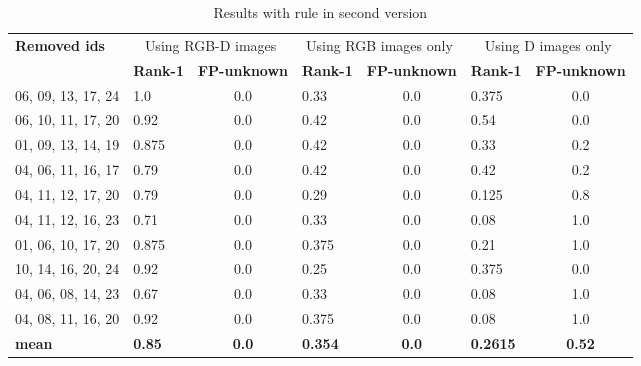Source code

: \documentclass{article}
\begin{document}
\begin{table}[]
	\begin{adjustwidth}{-.75in}{-.75in}
		\centering
		\caption{Results with rule in second version}
		\label{tab:results-beta}
		\begin{tabular}{|l|l|c|l|c|l|c|}
			\hline
			\multirow{2}{*}{\bf Removed ids} & \multicolumn{2}{c|}{Using RGB-D images} &\multicolumn{2}{c|}{Using RGB images only} &\multicolumn{2}{c|}{Using D images only} \\ \cline{2-7}
							 & \bf Rank-1 & \bf FP-unknown            & \bf Rank-1 & \bf FP-unknown              & \bf Rank-1 & \bf FP-unknown  \\ \hline

			06, 09, 13, 17, 24               & 1.0        & 0.0                       & 0.33       & 0.0                         & 0.375      & 0.0\\ \hline

			06, 10, 11, 17, 20               & 0.92       & 0.0                       & 0.42       & 0.0                         & 0.54       & 0.0\\ \hline

			01, 09, 13, 14, 19               & 0.875      & 0.0                       & 0.42       & 0.0                         & 0.33       & 0.2\\ \hline

			04, 06, 11, 16, 17               & 0.79       & 0.0                       & 0.42       & 0.0                         & 0.42       & 0.2\\ \hline

			04, 11, 12, 17, 20               & 0.79       & 0.0                       & 0.29       & 0.0                         & 0.125      & 0.8\\ \hline

			04, 11, 12, 16, 23               & 0.71       & 0.0                       & 0.33       & 0.0                         & 0.08       & 1.0\\ \hline

			01, 06, 10, 17, 20               & 0.875      & 0.0                       & 0.375      & 0.0                         & 0.21       & 1.0\\ \hline

			10, 14, 16, 20, 24               & 0.92       & 0.0                       & 0.25       & 0.0                         & 0.375      & 0.0\\ \hline

			04, 06, 08, 14, 23               & 0.67       & 0.0                       & 0.33       & 0.0                         & 0.08       & 1.0\\ \hline

			04, 08, 11, 16, 20               & 0.92       & 0.0                       & 0.375      & 0.0                         & 0.08       & 1.0\\ \hline

			\bf mean                         & \bf 0.85   & \bf 0.0                   & \bf 0.354 & \bf 0.0                     & \bf 0.2615   & \bf 0.52\\ \hline
		\end{tabular}
	\end{adjustwidth}
\end{table}
\end{document}
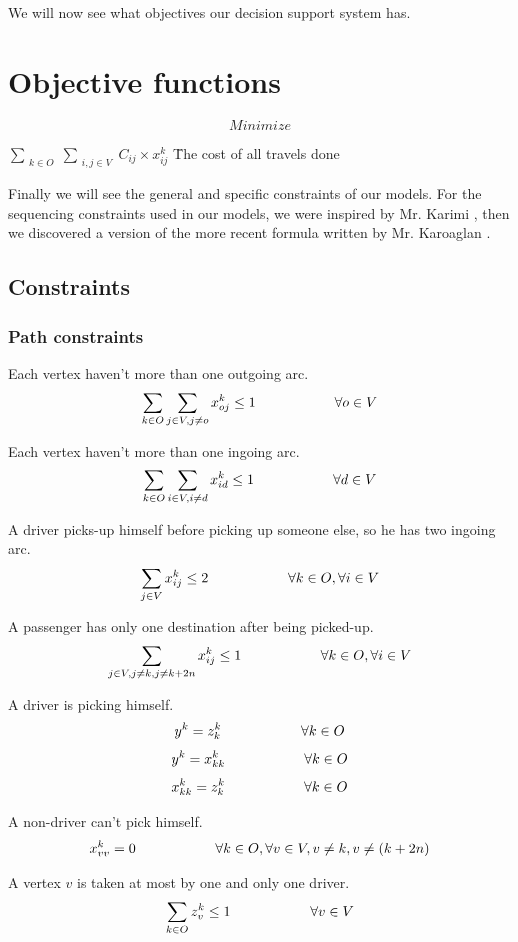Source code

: \documentclass[12pt, a4paper, twoside]{memoir}
\newcommand\tab[1][1cm]{\hspace*{#1}}
\begin{document}
{	We will now see what objectives our decision support system has. 
	
	\section{Objective functions}
	\[ Minimize \] 
	\begin{tabbing}
		$ \sum_{\substack{k\in O}}\sum_{\substack{i, j \in V}} C_{ij} \times x^{k}_{ij}$ \tab \tab \= The cost of all travels done \\
	\end{tabbing}
	
	Finally we will see the general and specific constraints of our models. For the sequencing constraints used in our models, we were inspired by Mr. Karimi \cite{karaoglanmemetic2015}, then we discovered a version of the more recent formula written by Mr. Karoaglan \cite{karimicapacitated2018}.
	
	\subsection{Constraints}
	\subsubsection{Path constraints}
	
	Each vertex haven't more than one outgoing arc.
	\[ \sum_{\substack{k\in O}}\sum_{\substack{j \in V, j\ne o}} x^{k}_{oj}\leq1 \tab \tab \forall o\in V \]
	
	Each vertex haven't more than one ingoing arc.
	\[ \sum_{\substack{k\in O}}\sum_{\substack{i \in V, i\ne d}} x^{k}_{id}\leq1 \tab \tab \forall d\in V \]
	
	A driver picks-up himself before picking up someone else, so he has two ingoing arc.
	\[ \sum_{\substack{j\in V}}x^{k}_{ij}\leq2\tab \tab \forall k\in O, \forall i\in V \]
	
	A passenger has only one destination after being picked-up.
	\[ \sum_{\substack{j\in V, j\ne k, j\ne k+2n}}x^{k}_{ij}\leq1\tab \tab \forall k\in O, \forall i\in V \]
	
	A driver is picking himself.
	\[ y^{k}=z^{k}_{k}\tab \tab \forall k\in O \]
	\[ y^{k}=x^{k}_{kk}\tab \tab \forall k\in O \]
	\[ x^{k}_{kk}=z^{k}_{k}\tab \tab \forall k\in O \]
	
	A non-driver can't pick himself.
	\[ x^{k}_{vv}=0 \tab \tab \forall k\in O, \forall v\in V, v\ne k, v\ne(k+2n)\]
	
	A vertex $v$ is taken at most by one and only one driver.
	\[ \sum_{\substack{k\in O}} z^{k}_{v}\leq1 \tab \tab \forall v\in V\]
	
}
\end{document}
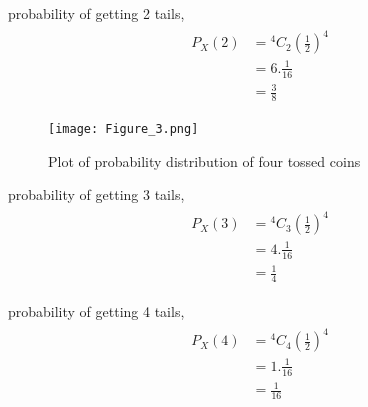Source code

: \documentclass[journal,12pt,twocolumn]{IEEEtran}
\begin{document}
probability of getting 2 tails,
\begin{align}
    \begin{split}
    P_{X}(2) &= {^4C_2}(\frac{1}{2})^4\\
    &=6.\frac{1}{16}\\
    &=\frac{3}{8}
    \end{split}
\end{align}

\begin{figure}[h!]
    \centering
    \texttt{[image: Figure\_3.png]}
    \caption{Plot of probability distribution of four tossed coins}
    \label{fig:Four coins}
\end{figure}

probability of getting 3 tails,
\begin{align}
    \begin{split}
    P_{X}(3) &= {^4C_3}(\frac{1}{2})^4\\
    &=4.\frac{1}{16}\\
    &=\frac{1}{4}
    \end{split}
\end{align}

probability of getting 4 tails,
\begin{align}
    \begin{split}
    P_{X}(4) &= {^4C_4}(\frac{1}{2})^4\\
    &=1.\frac{1}{16}\\
    &=\frac{1}{16}
    \end{split}
\end{align}
\end{document}
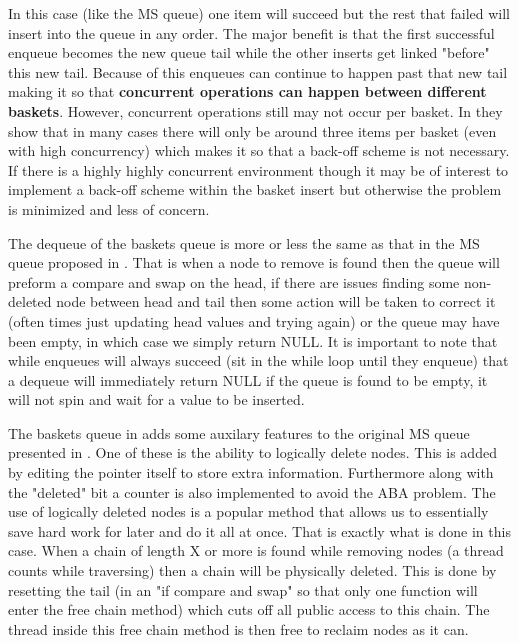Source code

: \documentclass[conference]{IEEEtran}
\begin{document}
In this case (like the MS queue) one item will succeed but the rest that failed will insert into the queue in any order.  The major benefit is that the first successful enqueue becomes the new queue tail while the other inserts get linked "before" this new tail.  Because of this enqueues can continue to happen past that new tail making it so that \textbf{concurrent operations can happen between different baskets}.  However, concurrent operations still may not occur per basket.  In \cite{baskets} they show that in many cases there will only be around three items per basket (even with high concurrency) which makes it so that a back-off scheme is not necessary.  If there is a highly highly concurrent environment though it may be of interest to implement a back-off scheme within the basket insert but otherwise the problem is minimized and less of concern. \break

The dequeue of the baskets queue is more or less the same as that in the MS queue proposed in \cite{ms}.  That is when a node to remove is found then the queue will preform a compare and swap on the head, if there are issues finding some non-deleted node between head and tail then some action will be taken to correct it (often times just updating head values and trying again) or the queue may have been empty, in which case we simply return NULL.  It is important to note that while enqueues will always succeed (sit in the while loop until they enqueue) that a dequeue will immediately return NULL if the queue is found to be empty, it will not spin and wait for a value to be inserted.\break

The baskets queue in \cite{baskets} adds some auxilary features to the original MS queue presented in \cite{ms}.  One of these is the ability to logically delete nodes.  This is added by editing the pointer itself to store extra information.  Furthermore along with the "deleted" bit a counter is also implemented to avoid the ABA problem.  The use of logically deleted nodes is a popular method that allows us to essentially save hard work for later and do it all at once.  That is exactly what is done in this case.  When a chain of length X or more is found while removing nodes (a thread counts while traversing) then a chain will be physically deleted.  This is done by resetting the tail (in an "if compare and swap" so that only one function will enter the free chain method) which cuts off all public access to this chain.  The thread inside this free chain method is then free to reclaim nodes as it can.\break
\end{document}
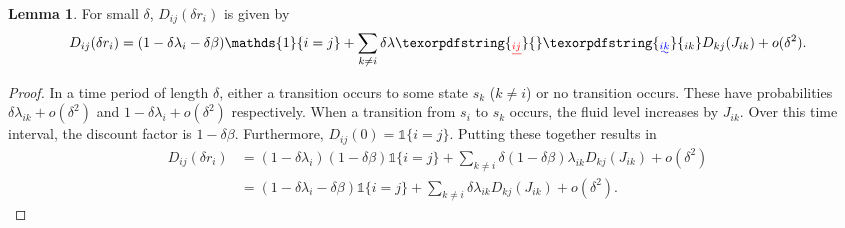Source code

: \documentclass[a4paper]{thesis}
\theoremstyle{definition}
\newtheorem{lemma}{Lemma}[chapter]  %
\providecommand{\DIFaddtex}[1]{{\protect\color{blue}\uwave{#1}}} %
\providecommand{\DIFdeltex}[1]{{\protect\color{red}\sout{#1}}}                      %
\providecommand{\DIFaddbegin}{} %
\providecommand{\DIFaddend}{} %
\providecommand{\DIFdelbegin}{} %
\providecommand{\DIFdelend}{} %
\providecommand{\DIFadd}[1]{\texorpdfstring{\DIFaddtex{#1}}{#1}} %
\providecommand{\DIFdel}[1]{\texorpdfstring{\DIFdeltex{#1}}{}} %
\newcommand{\DIFscaledelfig}{0.5}
\newlength{\DIFdelgraphicswidth} %
\newlength{\DIFdelgraphicsheight} %
\newcommand{\DIFaddincludegraphics}[2][]{{\color{blue}\fbox{\DIFOincludegraphics[#1]{#2}}}} %
\newcommand{\DIFdelincludegraphics}[2][]{%
	\sbox{\DIFdelgraphicsbox}{\DIFOincludegraphics[#1]{#2}}%
	\settoboxwidth{\DIFdelgraphicswidth}{\DIFdelgraphicsbox} %
	\settoboxtotalheight{\DIFdelgraphicsheight}{\DIFdelgraphicsbox} %
	\scalebox{\DIFscaledelfig}{%
		\parbox[b]{\DIFdelgraphicswidth}{\usebox{\DIFdelgraphicsbox}\\[-\baselineskip] \rule{\DIFdelgraphicswidth}{0em}}\llap{\resizebox{\DIFdelgraphicswidth}{\DIFdelgraphicsheight}{%
				\setlength{\unitlength}{\DIFdelgraphicswidth}%
				\begin{picture}(1,1)%
				\thicklines\linethickness{2pt} %
				{\color[rgb]{1,0,0}\put(0,0){\framebox(1,1){}}}%
				{\color[rgb]{1,0,0}\put(0,0){\line( 1,1){1}}}%
				{\color[rgb]{1,0,0}\put(0,1){\line(1,-1){1}}}%
				\end{picture}%
			}\hspace*{3pt}}} %
} %
\DeclareRobustCommand{\DIFaddbegin}{\DIFOaddbegin \let\includegraphics\DIFaddincludegraphics} %
\DeclareRobustCommand{\DIFaddend}{\DIFOaddend \let\includegraphics\DIFOincludegraphics} %
\DeclareRobustCommand{\DIFdelbegin}{\DIFOdelbegin \let\includegraphics\DIFdelincludegraphics} %
\DeclareRobustCommand{\DIFdelend}{\DIFOaddend \let\includegraphics\DIFOincludegraphics} %
\begin{document}
	\begin{lemma}\label{lemma:MmfmDiscountsInfinitisimal}
		For small $\delta$, $D_{ij}(\delta r_i)$ is given by
		\[
		D_{ij}(\delta r_i)=(1-\delta\lambda_i-\delta\beta)\mathds{1}\{i=j\}+\sum\limits_{k\neq i}\delta\lambda\DIFdelbegin \DIFdel{_{ij}}\DIFdelend \DIFaddbegin \DIFadd{_{ik}}\DIFaddend D_{kj}(J_{ik})+o(\delta^2).
		\]
		\begin{proof}
			In a time period of length $\delta$, either a transition occurs to some state $s_k$ ($k\neq i$) or no transition occurs.
			These have probabilities $\delta\lambda_{ik}+o(\delta^2)$ and $1-\delta\lambda_i+o(\delta^2)$ respectively.
			When a transition from $s_i$ to $s_k$ occurs, the fluid level increases by $J_{ik}$.
			Over this time interval, the discount factor is $1-\delta\beta$.
			Furthermore, $D_{ij}(0)=\mathds{1}\{i=j\}$.
			Putting these together results in
			\[
			\DIFdelbegin %
			\DIFdelend \DIFaddbegin \begin{split}
			D_{ij}(\delta r_i)&=(1-\delta\lambda_i)(1-\delta\beta)\mathds{1}\{i=j\}+\sum\limits_{k\neq i}\delta(1-\delta\beta)\lambda_{ik}D_{kj}(J_{ik})+o(\delta^2)\\
			&=(1-\delta\lambda_i-\delta\beta)\mathds{1}\{i=j\}+\sum\limits_{k\neq i}\delta\lambda_{ik}D_{kj}(J_{ik})+o(\delta^2).
			\end{split}
			\DIFaddend \]
		\end{proof}
	\end{lemma}
\end{document}
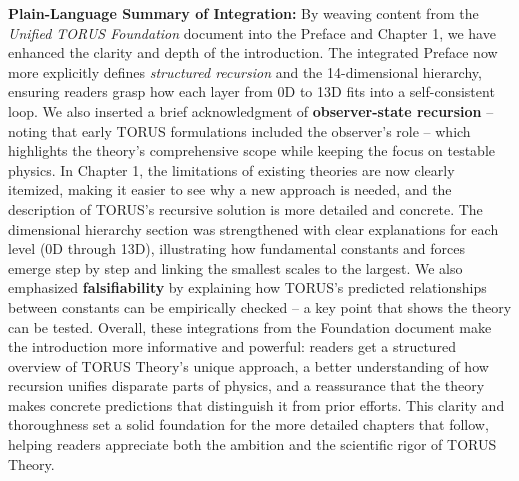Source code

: \documentclass[
]{article}
\begin{document}
\textbf{Plain-Language Summary of Integration:} By weaving content from
the \emph{Unified TORUS Foundation} document into the Preface and
Chapter 1, we have enhanced the clarity and depth of the introduction.
The integrated Preface now more explicitly defines \emph{structured
recursion} and the 14-dimensional hierarchy, ensuring readers grasp how
each layer from 0D to 13D fits into a self-consistent loop. We also
inserted a brief acknowledgment of \textbf{observer-state recursion} --
noting that early TORUS formulations included the observer's role --
which highlights the theory's comprehensive scope while keeping the
focus on testable physics. In Chapter 1, the limitations of existing
theories are now clearly itemized, making it easier to see why a new
approach is needed, and the description of TORUS's recursive solution is
more detailed and concrete. The dimensional hierarchy section was
strengthened with clear explanations for each level (0D through 13D),
illustrating how fundamental constants and forces emerge step by step
and linking the smallest scales to the largest. We also emphasized
\textbf{falsifiability} by explaining how TORUS's predicted
relationships between constants can be empirically checked -- a key
point that shows the theory can be tested. Overall, these integrations
from the Foundation document make the introduction more informative and
powerful: readers get a structured overview of TORUS Theory's unique
approach, a better understanding of how recursion unifies disparate
parts of physics, and a reassurance that the theory makes concrete
predictions that distinguish it from prior efforts. This clarity and
thoroughness set a solid foundation for the more detailed chapters that
follow, helping readers appreciate both the ambition and the scientific
rigor of TORUS Theory.
\end{document}
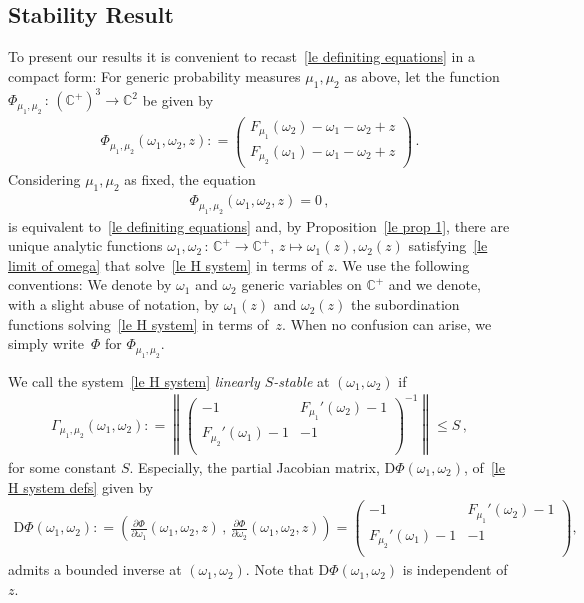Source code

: \documentclass[10pt,reqno]{amsart}
\numberwithin{equation}{section}
\theoremstyle{plain}
\numberwithin{kevin}{section}
\theoremstyle{remark}
\newcommand{\C}{{\mathbb C}}
\newcommand{\deq}{\mathrel{\mathop:}=}
\newcommand{\PP}{\Phi}
\begin{document}
\subsection{Stability Result}
To present our results it is convenient to recast~\eqref{le definiting equations} in a compact form: For generic probability measures $\mu_1,\mu_2$ as above, let the function $\PP_{\mu_1,\mu_2}\,:\, (\C^+)^{3}\rightarrow \C^2$ be given by
\begin{align}\label{le H system defs}
\PP_{\mu_1,\mu_2}(\omega_1,\omega_2,z)\deq\left(\begin{array}{cc} F_{\mu_1}(\omega_2)-\omega_1-\omega_2+z \\ F_{\mu_2}(\omega_1)-\omega_1-\omega_2+z \end{array}\right)\,.
\end{align}
Considering $\mu_1,\mu_2$ as fixed, the equation
\begin{align}\label{le H system}
\PP_{\mu_1,\mu_2}(\omega_1,\omega_2,z)=0\,,
\end{align}
is equivalent to~\eqref{le definiting equations} and, by Proposition~\ref{le prop 1}, there are unique analytic functions $\omega_1,\omega_2\,:\, \C^+\rightarrow \C^+$, $z\mapsto \omega_1(z),\omega_2(z)$ satisfying~\eqref{le limit of omega} that solve~\eqref{le H system} in terms of $z$. We use the following conventions: We denote by $\omega_1$ and $\omega_2$ generic variables on $\C^+$ and we denote, with a slight abuse of notation, by $\omega_1(z)$ and $\omega_2(z)$ the subordination functions solving~\eqref{le H system} in terms of~$z$. When no confusion can arise, we simply write~$\PP$ for $\PP_{\mu_1,\mu_2}$. 

We call the system~\eqref{le H system} {\it linearly $S$-stable} at $(\omega_1,\omega_2)$ if
\begin{align}\label{le what stable means}
\Gamma_{\mu_1,\mu_2}(\omega_1,\omega_2)\deq \left\|\left(\begin{array}{cc}
-1& F_{\mu_1}'(\omega_2)-1  \\
F_{\mu_2}'(\omega_1)-1& -1\\
  \end{array}\right)^{-1} \right\|\le S\,,
\end{align}
for some constant $S$. Especially, the partial Jacobian matrix, $\mathrm{D}\PP(\omega_1,\omega_2)$, of~\eqref{le H system defs} given by
\begin{align*}
 \mathrm{D}\PP(\omega_1,\omega_2)\deq\left(\frac{\partial \PP}{\partial \omega_1}(\omega_1,\omega_2,z) \,,\,\frac{\partial \PP}{\partial\omega_2}(\omega_1,\omega_2,z) \right)=\left(\begin{array}{cc}
-1& F_{\mu_1}'(\omega_2)-1  \\
F_{\mu_2}'(\omega_1)-1 & -1\\
  \end{array}\right),
\end{align*}
admits a bounded inverse at $(\omega_1,\omega_2)$. Note that $ \mathrm{D}\PP(\omega_1,\omega_2)$ is independent of $z$. 
\end{document}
§ §
▶ Instructions to follow:
Run a filter over the data above and keep each line that contains the word "concrete".

▶ Solution below:
more detailed and concrete. The dimensional hierarchy section was
parts of physics, and a reassurance that the theory makes concrete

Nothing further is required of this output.